Born in Kurachee, India, the son of a retired Lieutenant Colonel R. J. Simpson.

Simpson was appointed in command of the first-class torpedo boat T.B. 50 on 28 August, 1906.[1]

Simpson was promoted to the rank of Lieutenant on 1 April, 1907. 10 days later, he married Cecilia Lelliott in Plymouth.[2]

He was appointed in command of the first-class torpedo boat T.B. 042 on 15 May, 1909.[3]

In April, 1912, Simpson was appointed in command of the destroyer Peterel.

When the War came, he was in the armoured cruiser Argyll, having been appointed there on 17 March, 1914.

Great War

Still in Argyll, Simpson was promoted to the rank of Lieutenant-Commander on 1 April, 1915. He left the cruiser when appointed on 7 October, 1915, to take command sweeping sloop Jessamine when she was first commissioned.[4]
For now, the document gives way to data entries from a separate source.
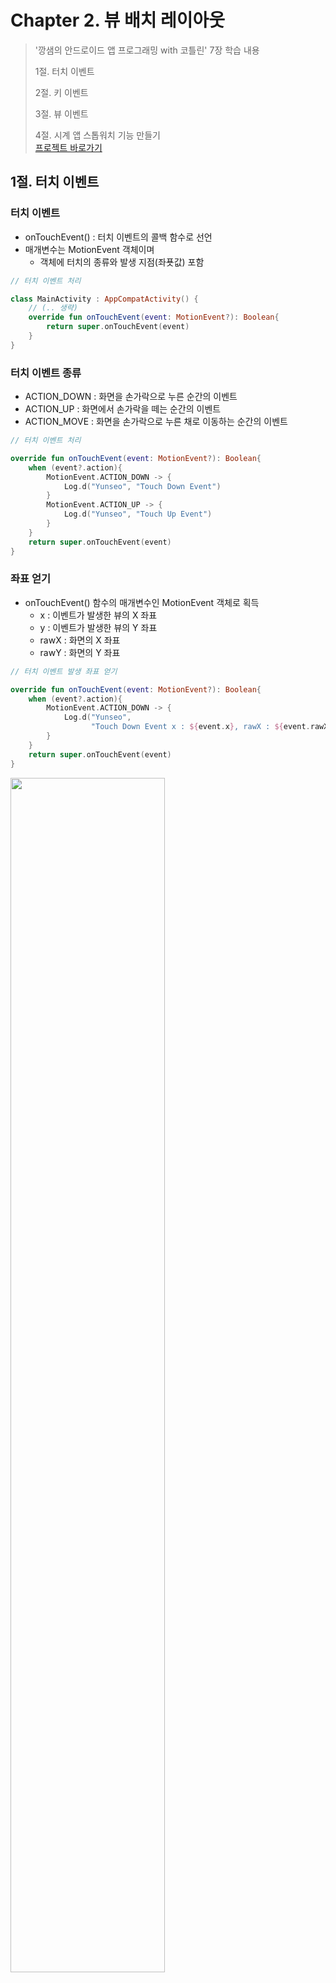 # Chapter 2. 뷰 배치 레이아웃

> '깡샘의 안드로이드 앱 프로그래밍 with 코틀린' 7장 학습 내용
>
> 1절. 터치 이벤트
>
> 2절. 키 이벤트
> 
> 3절. 뷰 이벤트
>
> 4절. 시계 앱 스톱워치 기능 만들기    
> [프로젝트 바로가기](https://github.com/BangYunseo/TIL/tree/main/Android/androidProject/ch03/)

## 1절. 터치 이벤트

### 터치 이벤트

- onTouchEvent() : 터치 이벤트의 콜백 함수로 선언
- 매개변수는 MotionEvent 객체이며
    - 객체에 터치의 종류와 발생 지점(좌푯값) 포함

```Kotlin
// 터치 이벤트 처리

class MainActivity : AppCompatActivity() {
    // (.. 생략)
    override fun onTouchEvent(event: MotionEvent?): Boolean{
        return super.onTouchEvent(event)
    }
}
```

### 터치 이벤트 종류

- ACTION_DOWN : 화면을 손가락으로 누른 순간의 이벤트 
- ACTION_UP : 화면에서 손가락을 떼는 순간의 이벤트
- ACTION_MOVE : 화면을 손가락으로 누른 채로 이동하는 순간의 이벤트

```Kotlin
// 터치 이벤트 처리

override fun onTouchEvent(event: MotionEvent?): Boolean{
    when (event?.action){
        MotionEvent.ACTION_DOWN -> {
            Log.d("Yunseo", "Touch Down Event")
        }
        MotionEvent.ACTION_UP -> {
            Log.d("Yunseo", "Touch Up Event")
        }
    }
    return super.onTouchEvent(event)
}
```

### 좌표 얻기

- onTouchEvent() 함수의 매개변수인 MotionEvent 객체로 획득 
    - x : 이벤트가 발생한 뷰의 X 좌표
    - y : 이벤트가 발생한 뷰의 Y 좌표 
    - rawX : 화면의 X 좌표
    - rawY : 화면의 Y 좌표

```Kotlin
// 터치 이벤트 발생 좌표 얻기

override fun onTouchEvent(event: MotionEvent?): Boolean{
    when (event?.action){
        MotionEvent.ACTION_DOWN -> {
            Log.d("Yunseo", 
                  "Touch Down Event x : ${event.x}, rawX : ${event.rawX}")
        }
    }
    return super.onTouchEvent(event)
}
```

<img src="https://github.com/BangYunseo/TIL/blob/main/Android/Image/ch03/ch03-01-MotionEvent.PNG" width="70%" height="auto" />

## 2절. 키 이벤트

### 키 이벤트

- 사용자가 폰의 키를 누르는 순간에 발생 
- 콜백 함수
    - onKeyDown : 키를 누른 순간의 이벤트
    - onKeyUp : 키를 떼는 순간의 이벤트
    - onKeyLongPress : 키를 오래 누르는 순간의 이벤트


```Kotlin
// 키 이벤트 처리

class MainActivity : AppCompatActivity(){
    // (..생략)
    override fun onKeyDown(keyCode: Int, event: KeyEvent?): Boolean{
        Log.d("Yunseo", "onKeyDown")
        return super.onKeyDown(keyCode, event)
    }
    override fun onKeyUp(keyCode: Int, event: KeyEvent?): Boolean{
        Log.d("Yunseo", "onKeyUp")
        return super.onKeyUp(keyCode, event)
    }
}
```

- keyCode : 첫 번째 매개 변수이자 사용자가 어떤 키를 눌렀는지 식별

```Kotlin
// 키 식별

override fun onKeyDown(keyCode: Int, event: KeyEvent?): Boolean{
    when(keyCode){
        KeyEvent.KEYCODE_0 -> Log.d("Yunseo", "0 키가 눌림")
        KeyEvent.KEYCODE_A -> Log.d("Yunseo", "A 키가 눌림")
    }
    return super.onKeyDown(keyCode, event)
}
```

- 키 이벤트 발생 키 : 폰에서 제공하는 소프트 키보드의 키가 아님
- 안드로이드 시스템 버튼도 키로 취급하므로 이 버튼의 이벤트를 처리
- 뒤로가기 버튼 이벤트
    - onKeyDown(), onKeyUp(), onBackPressed() 함수 사용

<img src="https://github.com/BangYunseo/TIL/blob/main/Android/Image/ch03/ch03-02-KeyButton.PNG" width="70%" height="auto" />

```Kotlin
// 뒤로 가기 버튼과 볼륨 조절 버튼 이벤트 처리

override fun onKeyDown(keyCode: Int, event: KeyEvent?): Boolean{
    when(keyCode){
        KeyEvent.KEYCODE_BACK -> Log.d("Yunseo", "BACK Button이 눌림")
        KeyEvent.KEYCODE_VOLUME_UP -> Log.d("Yunseo", "Volume Up 키가 눌림")
        KeyEvent.KEYCODE_VOLUME_DOWN -> Log.d("Yunseo", "Volume Down 키가 눌림")
    }
    return super.onKeyDown(keyCode, event)
}
```

```Kotlin
// 뒤로 가기 버튼 이벤트 처리

override fun onBackPressed(){
    Log.d("Yunseo", "Back Button이 눌림")
}
```

- onBackPressed() : API Level 33에서 더 이상 권장하지 않는 함
- androidx.activity.OnBackPressedCallback() 함수 이용

```Kotlin
// 뒤로 가기 버튼 이벤트 처리

onBackPressedDispatcher.addCallback
(this, object : OnBackPressedCallback(true) {
    override fun handleOnBackPressed(){

    }
})
```

## 3절. 뷰 이벤트

### 뷰 이벤트 처리 구조

- 이벤트 소스와 이벤트 핸들러로 역할 분할
- 둘을 리스너로 연결 시 이벤트 처리 가능
    - 이벤트 소스 : 이벤트 발생 객체
    - 이벤트 핸들러 : 이벤트 발생 시 실행할 로직이 구현된 객체 
    - 리스너 : 이벤트 소스와 이벤트 핸들러를 연결해 주는 함수

<img src="https://github.com/BangYunseo/TIL/blob/main/Android/Image/ch03/ch03-03-ViewConnection.PNG" width="70%" height="auto" />

```Kotlin
// 체크박스 이벤트 처리

binding.checkbox.setOnCheckedChangeListener
(object : CompoundButton.OnCheckedChangeListener {
    override fun onCheckedCHanged(p0: CompoundButton?, p1: Boolean){
        Log.d("Yunseo", "체크 박스 클릭")
    }
})
```

<img src="https://github.com/BangYunseo/TIL/blob/main/Android/Image/ch03/ch03-04-CheckBox.PNG" width="70%" height="auto" />

```Kotlin
// 체크박스 이벤트 처리

binding.checkbox.setOnCheckedChangeListener
(object : CompoundButton.OnCheckedChangeListener {
    override fun onCheckedCHanged(p0: CompoundButton?, p1: Boolean){
        Log.d("Yunseo", "체크 박스 클릭")
    }
})
```

## 4절. 시계 앱 스톱워치 기능 만들기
Simpson was appointed to H.M.S. Westphalia, a Q-ship, on 19 March, 1917, to assume command upon her commissioning. Simpson was credited with sinking a U-boat by gunfire on 13 July, 1917 and was awarded a D.S.O. for it, gazetted and invested by the King on 29 August, 1917. He was also credited with possibly slightly damaging a submarine by gunfire on 20 August.[5] Though I am unable to find a plausible match for the Uboat reported sunk on Uboat.net,[6] another online source contains details apparently from the ship's log.[7]

13 July 1917 when the Cullist was operating between the French and Irish coasts. An enemy submarine was sighted on the surface at 11,000 yards range, from which distance it began shelling the Q-Ship. After firing 38 rounds without recording a hit, the enemy was enticed by Simpson’s tactics to close the range to 5,000 yards, and fired a further 30 rounds, some of which straddled their target. At 1407 hours Cullist returned fire, her gunners getting the range after their second salvo was fired and numerous hits were recorded on the enemy’s conning tower, gun and deck. Then an explosion was seen followed by bright red flames, and three minutes after engaging the submarine it was seen to go down by the bows leaving oil and debris on the surface - the latter included ‘a corpse dressed in blue dungarees, floating face upwards.'

Simpson received a bar to his D.S.O for action against a submarine on 28 September, 1917 in which it was thought that 8 of 13 rounds fired struck the enemy,[7] this award being gazetted on 22 February, 1918. It was further noted that "his ship being cooly and ably worked, and showed that excellent discipline and organization prevail" in yet another action on 17 November, 1917 where an enemy submarine escaped after receiving an estimated 8 hits of 14 rounds fired at her.[8]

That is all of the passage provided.